The new is the well-forgotten old. Unfortunately or fortunately, the new reality for the world economy has not arrived. Inflation is slowing down even without further rate hikes by the world's leading central banks. And they are thinking about how to save the economy from excessively high borrowing costs. At the forefront, as usual, is the Federal Reserve, which is causing the US dollar to fall. It's no wonder that even before the end of 2023, the EUR/USD bulls stormed the 1.1 level.

Back in October, the yield on US Treasury bonds exceeded the 5% mark, there was a lot of talk in the market about the new reality. About the fact that rates will remain high for an extended period. That the economy needs to adapt to this in order not to trigger a repeat surge in inflation, as in the 1970s. As a result, the appeal of American assets was growing, and the US dollar was sitting on the throne in the Forex market.

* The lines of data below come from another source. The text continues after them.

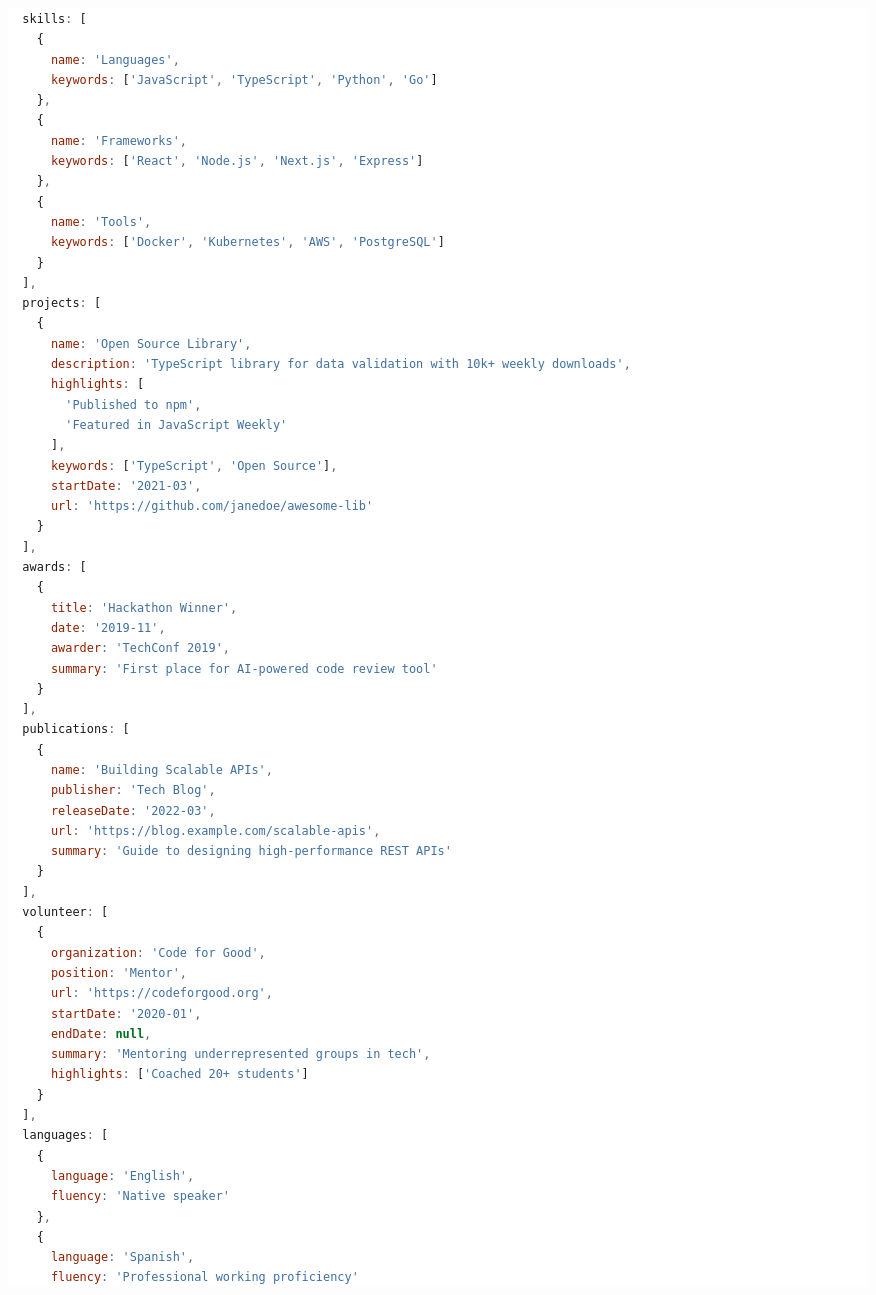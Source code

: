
 ```javascript
  skills: [
    {
      name: 'Languages',
      keywords: ['JavaScript', 'TypeScript', 'Python', 'Go']
    },
    {
      name: 'Frameworks',
      keywords: ['React', 'Node.js', 'Next.js', 'Express']
    },
    {
      name: 'Tools',
      keywords: ['Docker', 'Kubernetes', 'AWS', 'PostgreSQL']
    }
  ],
  projects: [
    {
      name: 'Open Source Library',
      description: 'TypeScript library for data validation with 10k+ weekly downloads',
      highlights: [
        'Published to npm',
        'Featured in JavaScript Weekly'
      ],
      keywords: ['TypeScript', 'Open Source'],
      startDate: '2021-03',
      url: 'https://github.com/janedoe/awesome-lib'
    }
  ],
  awards: [
    {
      title: 'Hackathon Winner',
      date: '2019-11',
      awarder: 'TechConf 2019',
      summary: 'First place for AI-powered code review tool'
    }
  ],
  publications: [
    {
      name: 'Building Scalable APIs',
      publisher: 'Tech Blog',
      releaseDate: '2022-03',
      url: 'https://blog.example.com/scalable-apis',
      summary: 'Guide to designing high-performance REST APIs'
    }
  ],
  volunteer: [
    {
      organization: 'Code for Good',
      position: 'Mentor',
      url: 'https://codeforgood.org',
      startDate: '2020-01',
      endDate: null,
      summary: 'Mentoring underrepresented groups in tech',
      highlights: ['Coached 20+ students']
    }
  ],
  languages: [
    {
      language: 'English',
      fluency: 'Native speaker'
    },
    {
      language: 'Spanish',
      fluency: 'Professional working proficiency'
```
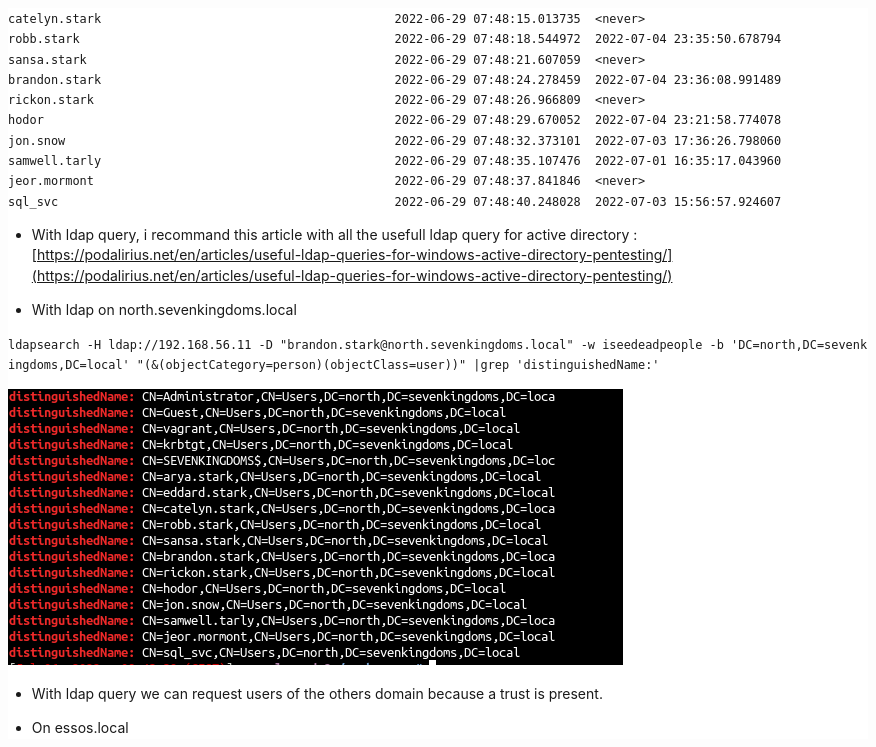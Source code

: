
 ```
catelyn.stark                                         2022-06-29 07:48:15.013735  <never>             
robb.stark                                            2022-06-29 07:48:18.544972  2022-07-04 23:35:50.678794 
sansa.stark                                           2022-06-29 07:48:21.607059  <never>             
brandon.stark                                         2022-06-29 07:48:24.278459  2022-07-04 23:36:08.991489 
rickon.stark                                          2022-06-29 07:48:26.966809  <never>             
hodor                                                 2022-06-29 07:48:29.670052  2022-07-04 23:21:58.774078 
jon.snow                                              2022-06-29 07:48:32.373101  2022-07-03 17:36:26.798060 
samwell.tarly                                         2022-06-29 07:48:35.107476  2022-07-01 16:35:17.043960 
jeor.mormont                                          2022-06-29 07:48:37.841846  <never>             
sql_svc                                               2022-06-29 07:48:40.248028  2022-07-03 15:56:57.924607
```

- With ldap query, i recommand this article with all the usefull ldap query for active directory : [https://podalirius.net/en/articles/useful-ldap-queries-for-windows-active-directory-pentesting/](https://podalirius.net/en/articles/useful-ldap-queries-for-windows-active-directory-pentesting/)

- With ldap on north.sevenkingdoms.local

```shell
ldapsearch -H ldap://192.168.56.11 -D "brandon.stark@north.sevenkingdoms.local" -w iseedeadpeople -b 'DC=north,DC=sevenkingdoms,DC=local' "(&(objectCategory=person)(objectClass=user))" |grep 'distinguishedName:'
```

![ldap_search.png](/assets/blog/GOAD/ldap_search.png)


- With ldap query we can request users of the others domain because a trust is present.

- On essos.local
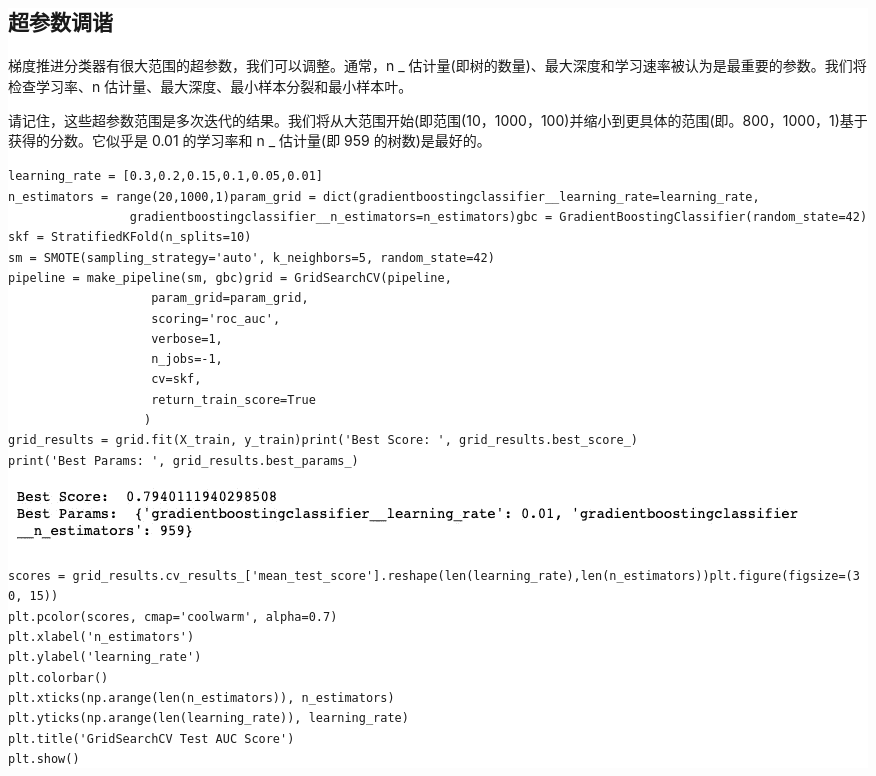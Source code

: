 ## 超参数调谐

梯度推进分类器有很大范围的超参数，我们可以调整。通常，n _ 估计量(即树的数量)、最大深度和学习速率被认为是最重要的参数。我们将检查学习率、n 估计量、最大深度、最小样本分裂和最小样本叶。

请记住，这些超参数范围是多次迭代的结果。我们将从大范围开始(即范围(10，1000，100)并缩小到更具体的范围(即。800，1000，1)基于获得的分数。它似乎是 0.01 的学习率和 n _ 估计量(即 959 的树数)是最好的。

```
learning_rate = [0.3,0.2,0.15,0.1,0.05,0.01]
n_estimators = range(20,1000,1)param_grid = dict(gradientboostingclassifier__learning_rate=learning_rate,
                 gradientboostingclassifier__n_estimators=n_estimators)gbc = GradientBoostingClassifier(random_state=42)
skf = StratifiedKFold(n_splits=10)
sm = SMOTE(sampling_strategy='auto', k_neighbors=5, random_state=42)
pipeline = make_pipeline(sm, gbc)grid = GridSearchCV(pipeline, 
                    param_grid=param_grid, 
                    scoring='roc_auc', 
                    verbose=1, 
                    n_jobs=-1, 
                    cv=skf,
                    return_train_score=True
                   )
grid_results = grid.fit(X_train, y_train)print('Best Score: ', grid_results.best_score_)
print('Best Params: ', grid_results.best_params_)
```

![](img/001a8d641010ffb8c801117cde38e6d5.png)

```
scores = grid_results.cv_results_['mean_test_score'].reshape(len(learning_rate),len(n_estimators))plt.figure(figsize=(30, 15))
plt.pcolor(scores, cmap='coolwarm', alpha=0.7)
plt.xlabel('n_estimators')
plt.ylabel('learning_rate')
plt.colorbar()
plt.xticks(np.arange(len(n_estimators)), n_estimators)
plt.yticks(np.arange(len(learning_rate)), learning_rate)
plt.title('GridSearchCV Test AUC Score')
plt.show()
```
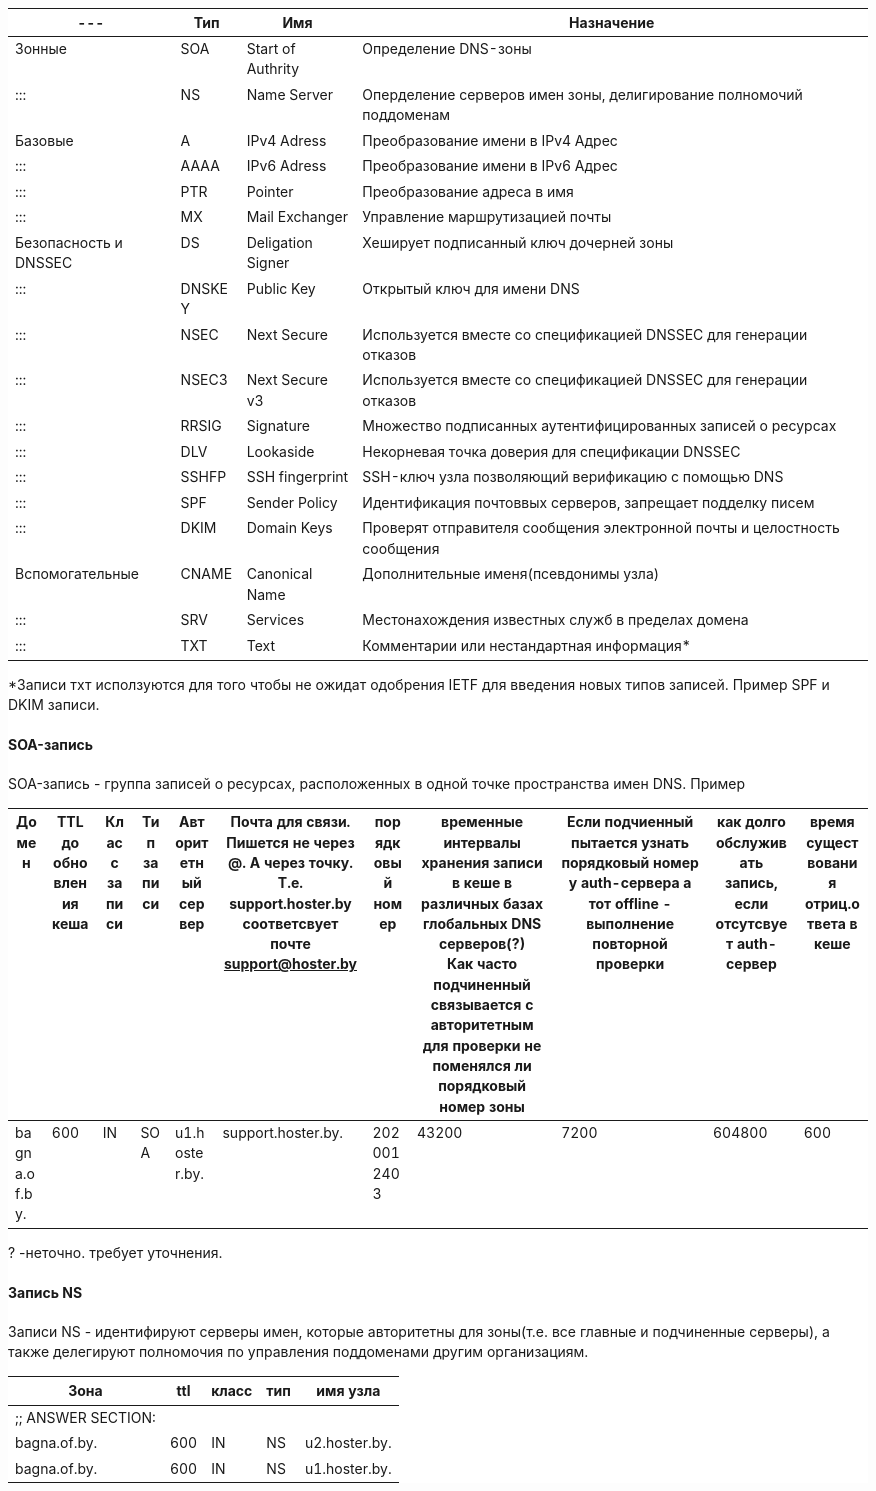 | ---                   | Тип    | Имя               | Назначение                                                               |
| --------------------- | ------ | ----------------- | ------------------------------------------------------------------------ |
| Зонные                | SOA    | Start of Authrity | Определение DNS-зоны                                                     |
| :::                   | NS     | Name Server       | Оперделение серверов имен зоны, делигирование полномочий поддоменам      |
| Базовые               | A      | IPv4 Adress       | Преобразование имени в IPv4 Адрес                                        |
| :::                   | AAAA   | IPv6 Adress       | Преобразование  имени в IPv6 Адрес                                       |
| :::                   | PTR    | Pointer           | Преобразование адреса в имя                                              |
| :::                   | MX     | Mail Exchanger    | Управление маршрутизацией почты                                          |
| Безопасность и DNSSEC | DS     | Deligation Signer | Хеширует подписанный ключ дочерней зоны                                  |
| :::                   | DNSKEY | Public Key        | Открытый ключ для имени DNS                                              |
| :::                   | NSEC   | Next Secure       | Используется вместе со спецификацией DNSSEC для  генерации отказов       |
| :::                   | NSEC3  | Next Secure v3    | Используется вместе со спецификацией DNSSEC для  генерации отказов       |
| :::                   | RRSIG  | Signature         | Множество подписанных аутентифицированных записей о ресурсах             |
| :::                   | DLV    | Lookaside         | Некорневая точка доверия для спецификации DNSSEC                         |
| :::                   | SSHFP  | SSH fingerprint   | SSH-ключ узла позволяющий верификацию с помощью DNS                      |
| :::                   | SPF    | Sender Policy     | Идентификация почтоввых серверов, запрещает  подделку писем              |
| :::                   | DKIM   | Domain Keys       | Проверят отправителя сообщения электронной почты и целостность сообщения |
| Вспомогательные       | CNAME  | Canonical Name    | Дополнительные именя(псевдонимы узла)                                    |
| :::                   | SRV    | Services          | Местонахождения известных служб в пределах домена                        |
| :::                   | TXT    | Text              | Комментарии или нестандартная информация*                                |
*Записи тхт исползуются для того чтобы не ожидат одобрения IETF для введения новых типов записей. Пример SPF и DKIM записи.
####  SOA-запись 
SOA-запись - группа записей о ресурсах, расположенных в одной точке пространства имен DNS. Пример

| Домен        | TTL до обновления кеша | Класс записи | Тип записи | Авторитетный сервер | Почта для связи. Пишется не через @. А через точку. Т.е. support.hoster.by соответсвует почте support@hoster.by | порядковый номер | временные интервалы хранения записи в кеше в различных базах глобальных DNS серверов(?)<br>Как часто подчиненный связывается с авторитетным для проверки не поменялся ли порядковый номер зоны | Если подчиенный пытается узнать порядковый номер у auth-сервера а тот offline - выполнение повторной проверки | как долго обслуживать запись, если отсутсвует auth-сервер | время существования отриц.ответа в кеше |
| ------------ | ---------------------- | ------------ | ---------- | ------------------- | --------------------------------------------------------------------------------------------------------------- | ---------------- | ---------------------------------------------------------------------------------------------------------------------------------------------------------------------------------------------- | ------------------------------------------------------------------------------------------------------------- | --------------------------------------------------------- | --------------------------------------- |
| bagna.of.by. | 600                    | IN           | SOA        | u1.hoster.by.       | support.hoster.by.                                                                                              | 2020012403       | 43200                                                                                                                                                                                          | 7200                                                                                                          | 604800                                                    | 600                                     |

? -неточно. требует уточнения.

####  Запись NS 

Записи NS - идентифируют серверы имен, которые авторитетны для зоны(т.е. все главные и подчиненные серверы), а также делегируют полномочия по управления поддоменами другим организациям. 

| Зона               | ttl | класс | тип | имя узла      |
| ------------------ | --- | ----- | --- | ------------- |
| ;; ANSWER SECTION: |     |       |     |               |
| bagna.of.by.       | 600 | IN    | NS  | u2.hoster.by. |
|bagna.of.by.|600|IN|NS|u1.hoster.by.|
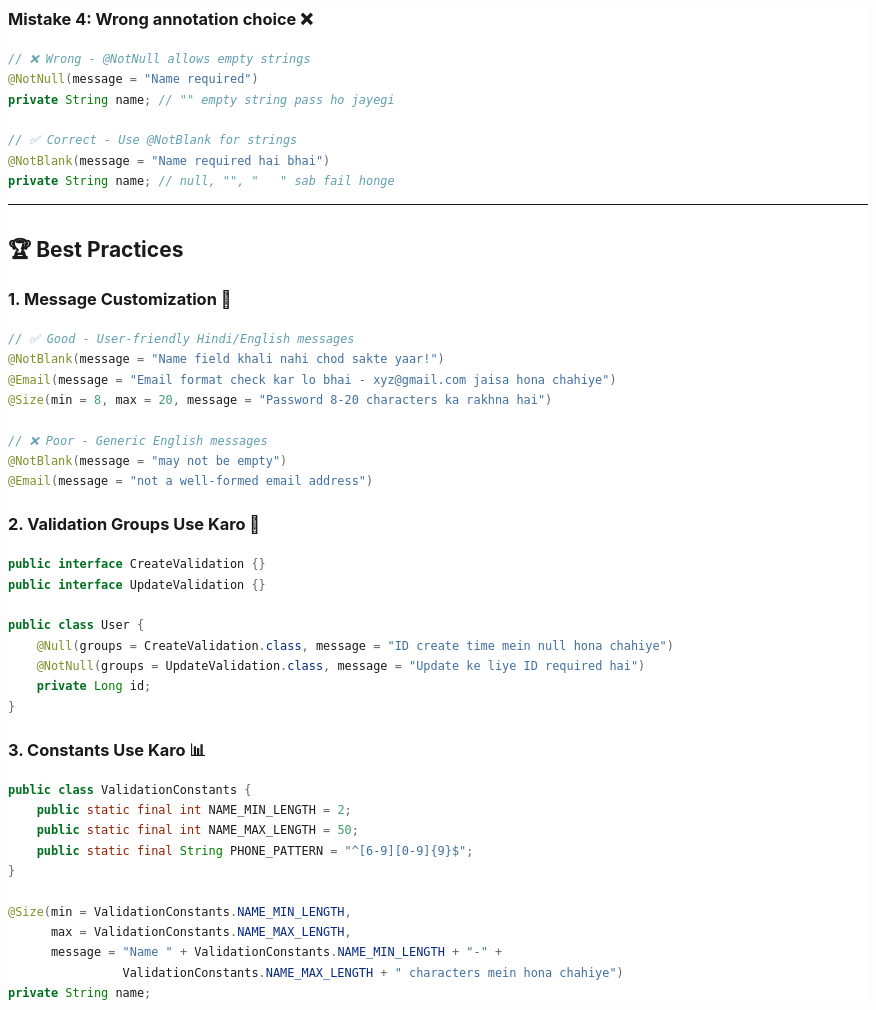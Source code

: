 ### Mistake 4: Wrong annotation choice ❌
```java
// ❌ Wrong - @NotNull allows empty strings
@NotNull(message = "Name required")
private String name; // "" empty string pass ho jayegi

// ✅ Correct - Use @NotBlank for strings  
@NotBlank(message = "Name required hai bhai")
private String name; // null, "", "   " sab fail honge
```

---

## 🏆 Best Practices

### 1. Message Customization 📝
```java
// ✅ Good - User-friendly Hindi/English messages
@NotBlank(message = "Name field khali nahi chod sakte yaar!")
@Email(message = "Email format check kar lo bhai - xyz@gmail.com jaisa hona chahiye")
@Size(min = 8, max = 20, message = "Password 8-20 characters ka rakhna hai")

// ❌ Poor - Generic English messages
@NotBlank(message = "may not be empty")
@Email(message = "not a well-formed email address")
```

### 2. Validation Groups Use Karo 🎯
```java
public interface CreateValidation {}
public interface UpdateValidation {}

public class User {
    @Null(groups = CreateValidation.class, message = "ID create time mein null hona chahiye")
    @NotNull(groups = UpdateValidation.class, message = "Update ke liye ID required hai")
    private Long id;
}
```

### 3. Constants Use Karo 📊
```java
public class ValidationConstants {
    public static final int NAME_MIN_LENGTH = 2;
    public static final int NAME_MAX_LENGTH = 50;
    public static final String PHONE_PATTERN = "^[6-9][0-9]{9}$";
}

@Size(min = ValidationConstants.NAME_MIN_LENGTH, 
      max = ValidationConstants.NAME_MAX_LENGTH,
      message = "Name " + ValidationConstants.NAME_MIN_LENGTH + "-" + 
                ValidationConstants.NAME_MAX_LENGTH + " characters mein hona chahiye")
private String name;
```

In the middle of autumn, fear dominated the stock market. The S&P 500 was trading too low. On the contrary, the yield on Treasury bonds was excessively high. They were getting rid of them, pouring massive resources into money market-oriented ETFs. We are talking about $1.3 trillion, which at the end of the year began to look for other options for use. These turned out to be stocks and bonds. The broad stock index started conquering record highs, and the yield on 10-year bonds fell below 4%.

Everything seemed to turn upside down. Now the S&P 500 is no longer signaling an imminent decline. Rather, it signals a new surge in the US economy. On the other hand, bonds do not rule out a recession.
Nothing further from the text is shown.